Sur le terrain, depuis un an, une coalition kurde élargie à d’autres éléments progresse dans le nord, se structure et reçoit un appui efficace des États-Unis et de la Coalition internationale. Peu à peu, une opposition nouvelle apparaît en Syrie : les rebelles qui ont perdu la confiance des Occidentaux, mais sont toujours soutenus par la Turquie, l’Arabie Saoudite ou le Qatar, et une nouvelle alliance kurdo-arabe, jugée plus fiable et moins anti-Assad, mais à laquelle la Turquie s’oppose farouchement.
Évolution de la situation dans le nord-est de la Syrie
Un an de combats kurdes face à l’EI
Il y a un an, peu d’observateurs auraient misé sur les chances des forces kurdes de Syrie (YPG – People’s Protection Units) lorsque, acculées par une offensive brutale de l’EI sur Kobane, leur territoire se limitait à quelques rues en ruines.

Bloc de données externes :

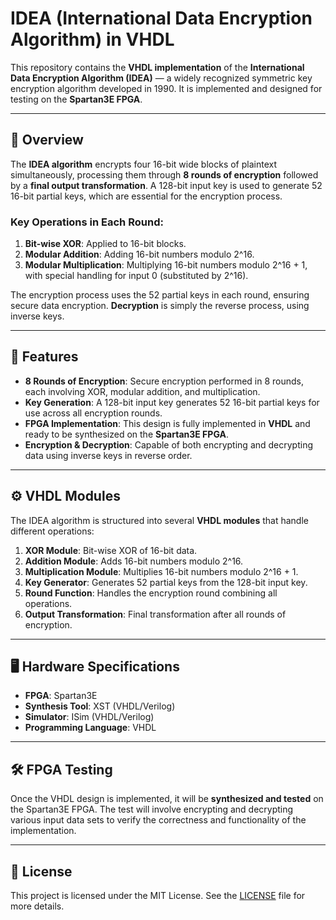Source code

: 
# IDEA (International Data Encryption Algorithm) in VHDL

This repository contains the **VHDL implementation** of the **International Data Encryption Algorithm (IDEA)** — a widely recognized symmetric key encryption algorithm developed in 1990. It is implemented and designed for testing on the **Spartan3E FPGA**.

---

## 🔐 **Overview**

The **IDEA algorithm** encrypts four 16-bit wide blocks of plaintext simultaneously, processing them through **8 rounds of encryption** followed by a **final output transformation**. A 128-bit input key is used to generate 52 16-bit partial keys, which are essential for the encryption process.

### Key Operations in Each Round:

1. **Bit-wise XOR**: Applied to 16-bit blocks.
2. **Modular Addition**: Adding 16-bit numbers modulo 2^16.
3. **Modular Multiplication**: Multiplying 16-bit numbers modulo 2^16 + 1, with special handling for input 0 (substituted by 2^16).

The encryption process uses the 52 partial keys in each round, ensuring secure data encryption. **Decryption** is simply the reverse process, using inverse keys.

---

## 🚀 **Features**

- **8 Rounds of Encryption**: Secure encryption performed in 8 rounds, each involving XOR, modular addition, and multiplication.
- **Key Generation**: A 128-bit input key generates 52 16-bit partial keys for use across all encryption rounds.
- **FPGA Implementation**: This design is fully implemented in **VHDL** and ready to be synthesized on the **Spartan3E FPGA**.
- **Encryption & Decryption**: Capable of both encrypting and decrypting data using inverse keys in reverse order.

---

## ⚙️ **VHDL Modules**

The IDEA algorithm is structured into several **VHDL modules** that handle different operations:

1. **XOR Module**: Bit-wise XOR of 16-bit data.
2. **Addition Module**: Adds 16-bit numbers modulo 2^16.
3. **Multiplication Module**: Multiplies 16-bit numbers modulo 2^16 + 1.
4. **Key Generator**: Generates 52 partial keys from the 128-bit input key.
5. **Round Function**: Handles the encryption round combining all operations.
6. **Output Transformation**: Final transformation after all rounds of encryption.

---

## 🖥️ **Hardware Specifications**

- **FPGA**: Spartan3E
- **Synthesis Tool**: XST (VHDL/Verilog)
- **Simulator**: ISim (VHDL/Verilog)
- **Programming Language**: VHDL

---

## 🛠️ **FPGA Testing**

Once the VHDL design is implemented, it will be **synthesized and tested** on the Spartan3E FPGA. The test will involve encrypting and decrypting various input data sets to verify the correctness and functionality of the implementation.

---

## 📜 **License**

This project is licensed under the MIT License. See the [LICENSE](LICENSE) file for more details.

Pourtant, les YPG résistèrent et, aidées par des éléments kurdes irakiens et par des brigades alliées de l’Armée syrienne libre (ASL), elles reprirent Kobane, début janvier 2015, puis, dans les semaines qui suivirent, l’intégralité du canton, repoussant l’EI au-delà de l’Euphrate, à l’ouest, et jusqu’au nord du gouvernorat d’ar-Raqqa à l’est.
L’EI contre-attaqua fin février 2015 à l’ouest d’Hassaké, dans la région de Tall Tamer (où réside une population chrétienne assyrienne), progressant plusieurs semaines durant. La population assyrienne fut évacuée, mais plusieurs centaines de civils furent pris en otage et emmenés en captivité par l’EI. Les Kurdes reprirent l’offensive dans cette zone fin avril 2015 et lancèrent le 6 mai 2015 l’opération « Robert Qamishlo », appuyés par les unités chrétiennes syriaques du Syriac Military Council (MFS) et les Khabour Guards (Chrétiens assyriens), ainsi que par quelques brigades de la tribu arabe al-Sanadeed, alliée de longue date aux Kurdes.
Les résultats de l’offensive dépassèrent les attentes : fin mai, les Kurdes avaient libéré l’intégralité de la vallée de la Khabour, à l’ouest d’Hassaké, ainsi que les monts Abd al-Aziz. La poussée continua vers l’ouest, vers la ville de Tall Abyad, dont les Kurdes s’emparèrent le 16 juin 2015, rejoignant les troupes kurdo-arabes de Kobane qui progressaient depuis l’ouest, mettant ainsi fin à la présence de l’EI tout le long de la frontière turque, à l’est de l’Euphrate.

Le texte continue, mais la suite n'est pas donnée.